Interessantes aus dem Zoo Rostock: Ein Schlangenei sorgt für eine große Überraschung

Schönnatter mit zwei Köpfen, Foto: Joachim Kloock

Schönnatter mit zwei Köpfen, Foto: Joachim Kloock

Als die Höhlen-Schönnatter (Orthriophis taeniurus ridleyi) im Zoo Rostock 2015 ihre 15 Eier abgelegt hatte und die Schlangenbabys schlüpften, staunten die Tierpfleger nicht schlecht. Ein Jungtier kam mit zwei Köpfen zur Welt.
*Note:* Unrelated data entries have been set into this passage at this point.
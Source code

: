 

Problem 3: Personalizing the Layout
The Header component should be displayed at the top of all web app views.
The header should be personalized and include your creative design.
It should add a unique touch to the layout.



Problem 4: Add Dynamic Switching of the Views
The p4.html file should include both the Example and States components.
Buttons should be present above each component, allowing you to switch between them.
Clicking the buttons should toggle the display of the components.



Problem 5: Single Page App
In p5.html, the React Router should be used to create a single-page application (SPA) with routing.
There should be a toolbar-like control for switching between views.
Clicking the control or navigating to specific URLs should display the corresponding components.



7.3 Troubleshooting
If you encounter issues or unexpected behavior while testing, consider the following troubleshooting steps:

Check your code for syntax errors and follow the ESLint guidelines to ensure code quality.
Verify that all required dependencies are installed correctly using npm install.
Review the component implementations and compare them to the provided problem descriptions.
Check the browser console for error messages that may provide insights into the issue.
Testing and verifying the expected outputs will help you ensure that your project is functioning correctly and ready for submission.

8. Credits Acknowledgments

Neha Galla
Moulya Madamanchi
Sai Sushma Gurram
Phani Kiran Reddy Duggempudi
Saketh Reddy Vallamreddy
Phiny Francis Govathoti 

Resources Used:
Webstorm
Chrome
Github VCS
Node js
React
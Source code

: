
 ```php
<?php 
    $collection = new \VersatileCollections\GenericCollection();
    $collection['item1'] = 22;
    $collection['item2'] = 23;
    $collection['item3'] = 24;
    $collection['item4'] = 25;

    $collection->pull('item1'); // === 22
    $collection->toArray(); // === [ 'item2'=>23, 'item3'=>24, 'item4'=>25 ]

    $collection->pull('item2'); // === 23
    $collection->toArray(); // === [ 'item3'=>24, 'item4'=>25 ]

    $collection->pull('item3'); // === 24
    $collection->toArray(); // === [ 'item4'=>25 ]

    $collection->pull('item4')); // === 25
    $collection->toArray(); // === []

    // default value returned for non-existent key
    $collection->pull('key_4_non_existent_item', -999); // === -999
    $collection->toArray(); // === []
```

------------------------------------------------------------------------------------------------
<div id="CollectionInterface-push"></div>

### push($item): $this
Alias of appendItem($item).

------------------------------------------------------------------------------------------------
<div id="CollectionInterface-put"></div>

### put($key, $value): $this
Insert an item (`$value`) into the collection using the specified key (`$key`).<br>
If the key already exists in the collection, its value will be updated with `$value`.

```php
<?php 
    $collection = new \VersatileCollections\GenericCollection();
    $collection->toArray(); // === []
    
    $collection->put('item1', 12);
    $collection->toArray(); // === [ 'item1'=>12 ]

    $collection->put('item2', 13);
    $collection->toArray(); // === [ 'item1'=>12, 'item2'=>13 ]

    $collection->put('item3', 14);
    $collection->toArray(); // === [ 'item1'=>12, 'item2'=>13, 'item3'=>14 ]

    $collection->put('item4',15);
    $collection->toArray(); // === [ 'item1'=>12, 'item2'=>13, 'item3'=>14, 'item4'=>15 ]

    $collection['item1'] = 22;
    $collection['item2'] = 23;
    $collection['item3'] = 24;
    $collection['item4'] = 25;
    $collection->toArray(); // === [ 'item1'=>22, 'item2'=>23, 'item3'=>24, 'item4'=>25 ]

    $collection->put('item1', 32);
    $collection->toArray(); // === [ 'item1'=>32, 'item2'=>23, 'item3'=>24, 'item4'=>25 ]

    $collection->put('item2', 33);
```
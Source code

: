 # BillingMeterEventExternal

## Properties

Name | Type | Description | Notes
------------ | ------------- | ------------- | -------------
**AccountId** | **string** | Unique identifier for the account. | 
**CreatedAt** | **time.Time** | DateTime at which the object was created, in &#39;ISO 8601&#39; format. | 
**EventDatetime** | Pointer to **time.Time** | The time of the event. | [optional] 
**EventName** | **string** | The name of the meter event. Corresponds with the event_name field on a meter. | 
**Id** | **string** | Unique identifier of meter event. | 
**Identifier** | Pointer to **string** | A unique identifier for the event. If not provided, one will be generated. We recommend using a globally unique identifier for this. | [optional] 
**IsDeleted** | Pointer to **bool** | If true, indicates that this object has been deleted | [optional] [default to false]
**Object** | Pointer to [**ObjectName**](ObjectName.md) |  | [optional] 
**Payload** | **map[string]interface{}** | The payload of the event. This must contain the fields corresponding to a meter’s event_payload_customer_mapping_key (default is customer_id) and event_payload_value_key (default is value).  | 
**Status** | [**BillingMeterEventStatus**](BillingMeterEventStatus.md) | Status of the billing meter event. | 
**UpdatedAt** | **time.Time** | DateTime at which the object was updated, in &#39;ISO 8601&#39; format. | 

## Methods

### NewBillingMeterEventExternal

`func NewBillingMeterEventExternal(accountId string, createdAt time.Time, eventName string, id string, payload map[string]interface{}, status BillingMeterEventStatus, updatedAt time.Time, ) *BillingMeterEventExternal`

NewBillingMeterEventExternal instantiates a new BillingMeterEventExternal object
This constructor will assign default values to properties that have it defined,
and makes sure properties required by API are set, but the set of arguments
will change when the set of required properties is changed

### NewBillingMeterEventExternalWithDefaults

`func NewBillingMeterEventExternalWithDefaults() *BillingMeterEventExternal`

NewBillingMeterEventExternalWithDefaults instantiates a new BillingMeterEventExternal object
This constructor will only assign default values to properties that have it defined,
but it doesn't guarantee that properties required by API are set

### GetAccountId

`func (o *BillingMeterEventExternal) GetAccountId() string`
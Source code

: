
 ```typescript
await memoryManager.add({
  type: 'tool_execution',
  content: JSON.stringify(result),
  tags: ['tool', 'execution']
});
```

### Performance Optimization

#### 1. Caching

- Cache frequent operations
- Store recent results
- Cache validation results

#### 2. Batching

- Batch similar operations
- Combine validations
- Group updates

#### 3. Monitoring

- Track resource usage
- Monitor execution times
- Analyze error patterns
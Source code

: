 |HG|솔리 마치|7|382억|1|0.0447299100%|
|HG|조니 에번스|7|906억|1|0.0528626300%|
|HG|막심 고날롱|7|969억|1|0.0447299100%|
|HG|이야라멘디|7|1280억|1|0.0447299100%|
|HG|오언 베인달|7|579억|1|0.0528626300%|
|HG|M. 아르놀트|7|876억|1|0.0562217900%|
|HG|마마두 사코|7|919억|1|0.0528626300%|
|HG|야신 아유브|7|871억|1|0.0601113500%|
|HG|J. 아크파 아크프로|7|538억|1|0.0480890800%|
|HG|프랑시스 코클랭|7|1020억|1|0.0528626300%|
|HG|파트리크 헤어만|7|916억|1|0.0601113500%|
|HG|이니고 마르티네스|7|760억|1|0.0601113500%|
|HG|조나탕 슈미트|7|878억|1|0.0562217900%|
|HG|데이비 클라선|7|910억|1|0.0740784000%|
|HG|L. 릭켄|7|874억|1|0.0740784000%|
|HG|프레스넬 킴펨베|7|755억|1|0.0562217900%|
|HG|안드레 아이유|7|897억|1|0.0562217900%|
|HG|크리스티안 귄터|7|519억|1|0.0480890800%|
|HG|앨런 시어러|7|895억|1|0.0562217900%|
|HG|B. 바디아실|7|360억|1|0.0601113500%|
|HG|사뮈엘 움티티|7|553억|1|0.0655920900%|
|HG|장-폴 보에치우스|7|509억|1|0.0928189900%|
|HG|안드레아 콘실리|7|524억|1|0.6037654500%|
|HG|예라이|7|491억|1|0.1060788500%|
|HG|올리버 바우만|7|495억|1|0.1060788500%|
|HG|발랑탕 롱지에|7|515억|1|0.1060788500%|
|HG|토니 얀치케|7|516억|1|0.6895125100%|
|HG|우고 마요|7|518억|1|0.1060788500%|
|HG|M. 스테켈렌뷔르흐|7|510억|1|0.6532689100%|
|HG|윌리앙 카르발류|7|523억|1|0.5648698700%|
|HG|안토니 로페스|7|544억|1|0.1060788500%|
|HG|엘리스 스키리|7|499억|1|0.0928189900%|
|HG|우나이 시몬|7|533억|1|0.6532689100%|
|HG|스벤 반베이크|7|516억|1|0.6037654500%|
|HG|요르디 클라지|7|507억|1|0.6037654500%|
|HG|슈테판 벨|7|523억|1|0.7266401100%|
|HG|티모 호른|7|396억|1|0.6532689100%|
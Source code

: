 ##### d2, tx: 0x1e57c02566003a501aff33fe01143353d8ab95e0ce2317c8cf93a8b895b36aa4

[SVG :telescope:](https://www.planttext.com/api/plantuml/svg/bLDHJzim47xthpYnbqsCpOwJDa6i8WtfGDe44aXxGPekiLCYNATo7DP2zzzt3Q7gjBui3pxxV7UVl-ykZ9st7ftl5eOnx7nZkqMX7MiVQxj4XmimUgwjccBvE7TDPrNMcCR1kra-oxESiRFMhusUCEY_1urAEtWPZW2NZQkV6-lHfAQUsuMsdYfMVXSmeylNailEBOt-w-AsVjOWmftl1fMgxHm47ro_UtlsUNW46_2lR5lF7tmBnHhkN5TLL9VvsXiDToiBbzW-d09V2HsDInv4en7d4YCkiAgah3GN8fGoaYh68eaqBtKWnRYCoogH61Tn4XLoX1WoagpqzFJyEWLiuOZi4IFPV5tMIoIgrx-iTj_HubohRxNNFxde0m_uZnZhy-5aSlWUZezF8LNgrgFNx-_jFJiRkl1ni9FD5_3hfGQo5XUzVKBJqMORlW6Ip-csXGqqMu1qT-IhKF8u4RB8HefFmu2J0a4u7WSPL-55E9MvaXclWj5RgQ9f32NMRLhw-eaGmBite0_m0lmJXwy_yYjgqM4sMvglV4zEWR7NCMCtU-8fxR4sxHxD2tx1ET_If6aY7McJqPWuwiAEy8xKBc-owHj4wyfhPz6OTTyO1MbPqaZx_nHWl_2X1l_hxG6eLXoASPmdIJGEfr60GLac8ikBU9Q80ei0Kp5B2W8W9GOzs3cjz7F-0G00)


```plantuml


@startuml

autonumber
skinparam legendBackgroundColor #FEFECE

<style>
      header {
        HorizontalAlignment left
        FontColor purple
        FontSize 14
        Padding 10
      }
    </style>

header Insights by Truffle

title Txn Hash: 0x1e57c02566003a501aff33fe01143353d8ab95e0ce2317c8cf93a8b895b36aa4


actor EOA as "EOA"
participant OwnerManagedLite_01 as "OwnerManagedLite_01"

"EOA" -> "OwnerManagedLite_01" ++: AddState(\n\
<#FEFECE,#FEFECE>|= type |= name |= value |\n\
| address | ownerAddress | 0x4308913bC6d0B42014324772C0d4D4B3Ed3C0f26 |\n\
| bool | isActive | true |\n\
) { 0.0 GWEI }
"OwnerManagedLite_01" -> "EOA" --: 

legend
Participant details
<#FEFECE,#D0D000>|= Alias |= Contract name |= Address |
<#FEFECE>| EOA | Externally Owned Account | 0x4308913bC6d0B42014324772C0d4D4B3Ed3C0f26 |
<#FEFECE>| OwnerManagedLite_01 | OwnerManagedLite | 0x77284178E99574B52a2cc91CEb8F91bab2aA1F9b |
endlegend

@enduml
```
Inzwischen ist die Schlange 65 cm groß und etwa 45 Gramm schwer. Die Schönnatter entwickelt sich abgesehen von ihren zwei Köpfen ganz normal. Die Schlange frisst selbstständig und kann auch mit beiden Köpfen Nahrung aufnehmen, aber nur jeweils mit einem fressen. Neben den zwei Köpfen hat die Schönnatter zwei Luft- und Speiseröhren, die sich zu einer vereinen. Alle anderen Organe sind nur einmal vorhanden. Es handelt sich hier um eine biologische Besonderheit, die sehr selten vorkommt. Es kann dazu kommen, wenn die befruchtete Eizelle beginnt, sich zu teilen und wie bei der Entwicklung von eineiigen Zwillingen zwei eigenständige Organismen entstehen. Anders als bei Zwillingen bricht die Teilung allerdings verfrüht ab. Je nach Zeitpunkt des Abbruchs kann das Ergebnis, wie im Fall unserer Schlange, ein doppelter Kopf sein.“ Das seltene Exemplar wird heute in ein Terrarium im Darwineum verlegt. Im Rostocker Zoo leben die zwei erwachsenen Tiere und die 15 Jungtiere. Im Durchschnitt erreichen die nicht giftigen Schönnattern ein Alter von 15 bis 20 Jahren und ernähren sich hauptsächlich von kleinen Säugetieren wie Mäusen und Ratten. Ihr natürlicher Lebensraum liegt in Südostasien, vor allem im Landstrich von China bis nach Malaysia. Im Zoo Rostock sind neben den 17 Schönnattern auch eine Abgottschlange (Boa constrictor), drei Königspythons (Python regius), 14 Kornnattern (Elaphe guttata) und zwei Königsnattern (Lampropeltis triangulum) beheimatet. Die Schönnattern sind im Darwineum zuhause. Im Aquarium werden Kornnattern und Königsnattern gehalten und in den Vitrinen des Vogelhauses können die Besucher die Abgottschlange und die Königsphytons beobachten.